Laser Talk: Oil and Gas Emissions Cap

Laser Talk: Oil and Gas Emissions Cap

Laser Talk: Oil and Gas Emissions Cap

Canada needs an emissions cap on the oil and gas sector. What is more, Canadians overwhelmingly support such a cap. In fact, as a recent Abacus Data poll reveals, seven out of ten Canadians support a cap on emissions in the oil and gas sector. Even in Alberta, a majority of residents — 59% — support this cap.

To appreciate this situation, let’s cast a glance backwards at historical emissions growth within the oil and gas sector, then fast forward to the current moment.

Oil and gas is an immensely successful sector of the Canadian economy, but its success has come at a cost.

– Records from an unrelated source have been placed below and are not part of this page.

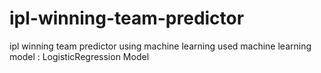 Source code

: # ipl-winning-team-predictor
ipl winning team predictor using machine learning
used machine learning model : LogisticRegression Model
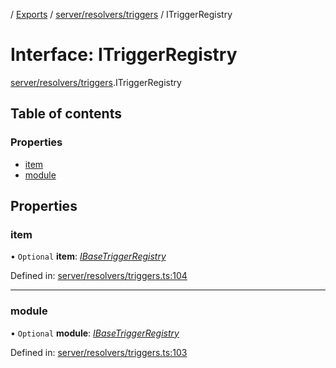 [](../README.md) / [Exports](../modules.md) / [server/resolvers/triggers](../modules/server_resolvers_triggers.md) / ITriggerRegistry

# Interface: ITriggerRegistry

[server/resolvers/triggers](../modules/server_resolvers_triggers.md).ITriggerRegistry

## Table of contents

### Properties

- [item](server_resolvers_triggers.itriggerregistry.md#item)
- [module](server_resolvers_triggers.itriggerregistry.md#module)

## Properties

### item

• `Optional` **item**: [*IBaseTriggerRegistry*](server_resolvers_triggers.ibasetriggerregistry.md)

Defined in: [server/resolvers/triggers.ts:104](https://github.com/onzag/itemize/blob/3efa2a4a/server/resolvers/triggers.ts#L104)

___

### module

• `Optional` **module**: [*IBaseTriggerRegistry*](server_resolvers_triggers.ibasetriggerregistry.md)

Defined in: [server/resolvers/triggers.ts:103](https://github.com/onzag/itemize/blob/3efa2a4a/server/resolvers/triggers.ts#L103)
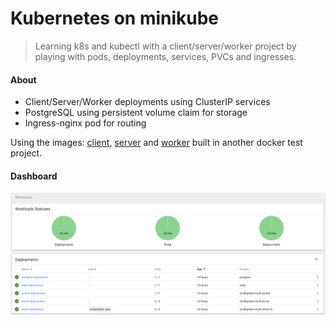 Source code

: # Kubernetes on minikube

> Learning k8s and kubectl with a client/server/worker project by playing with pods, deployments, services, PVCs and ingresses.

#### About

- Client/Server/Worker deployments using ClusterIP services
- PostgreSQL using persistent volume claim for storage
- Ingress-nginx pod for routing

Using the images: [client](https://cloud.docker.com/u/smithpeder/repository/docker/smithpeder/multi-client), [server](https://cloud.docker.com/u/smithpeder/repository/docker/smithpeder/multi-server) and [worker](https://cloud.docker.com/u/smithpeder/repository/docker/smithpeder/multi-worker) built in another docker test project.

#### Dashboard

<img src="dashboard.png">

Canadian crude oil production has grown rapidly in the last three decades, from 1.7 million barrels per day (b/d) in 1990 to 4.7 million b/d in 2019. Conventional crude oil led the way at first, but since 2009, Alberta oil sands have made up the largest share of Canada’s crude. The Canada Energy Regulator illustrates this growth in Canadian Crude Oil Exports: A 30 Year Review.

Not surprisingly, the oil and gas sector’s GHG emissions have grown right along with the increase in production. In fact, between 1990 and 2020, total GHG emissions increased by 74% (76 Mt CO2 eq). This figure does not include the downstream emissions from exported oil and gas, which typically amount to about 80% of overall emissions.

By 2020, oil and gas emissions accounted for 27% of Canada’s total. The following graph from Environment and Climate Change Canada illustrates the relative emissions growth in all sectors of Canada’s economy. Emissions have held steady or decreased in some sectors, while growing steadily in oil and gas.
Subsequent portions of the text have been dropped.